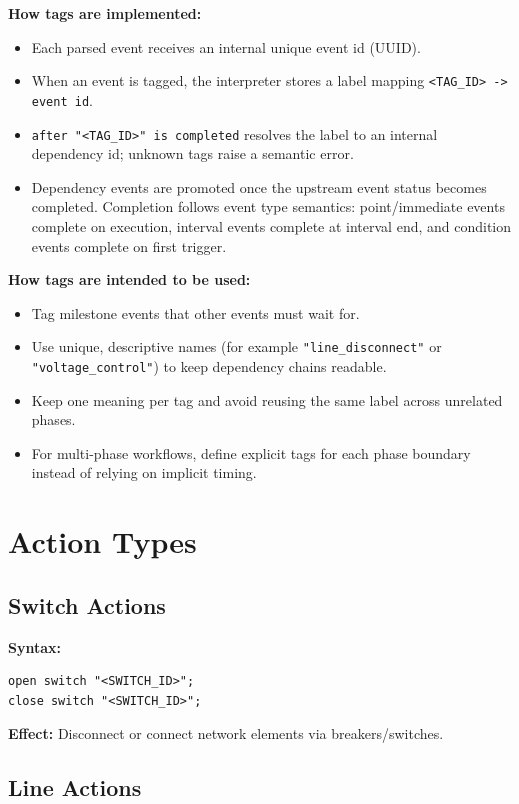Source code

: \documentclass[12pt]{article}
\begin{document}
\textbf{How tags are implemented:}
\begin{itemize}
  \item Each parsed event receives an internal unique event id (UUID).
  \item When an event is tagged, the interpreter stores a label mapping \texttt{<TAG\_ID> -> event id}.
  \item \texttt{after "<TAG\_ID>" is completed} resolves the label to an internal dependency id; unknown tags
        raise a semantic error.
  \item Dependency events are promoted once the upstream event status becomes completed. Completion follows event
        type semantics: point/immediate events complete on execution, interval events complete at interval end,
        and condition events complete on first trigger.
\end{itemize}

\textbf{How tags are intended to be used:}
\begin{itemize}
  \item Tag milestone events that other events must wait for.
  \item Use unique, descriptive names (for example \texttt{"line\_disconnect"} or \texttt{"voltage\_control"}) to
        keep dependency chains readable.
  \item Keep one meaning per tag and avoid reusing the same label across unrelated phases.
  \item For multi-phase workflows, define explicit tags for each phase boundary instead of relying on implicit
        timing.
\end{itemize}

\section{Action Types}

\subsection{Switch Actions}

\textbf{Syntax:}
\begin{lstlisting}
open switch "<SWITCH_ID>";
close switch "<SWITCH_ID>";
\end{lstlisting}

\textbf{Effect:} Disconnect or connect network elements via breakers/switches.

\subsection{Line Actions}
\end{document}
-=-=-
Task item -> Set apart and copy each line of the records that holds the word "textbf".

Answer to this task ->
\textbf{How tags are implemented:}
\textbf{How tags are intended to be used:}
\textbf{Syntax:}
\textbf{Effect:} Disconnect or connect network elements via breakers/switches.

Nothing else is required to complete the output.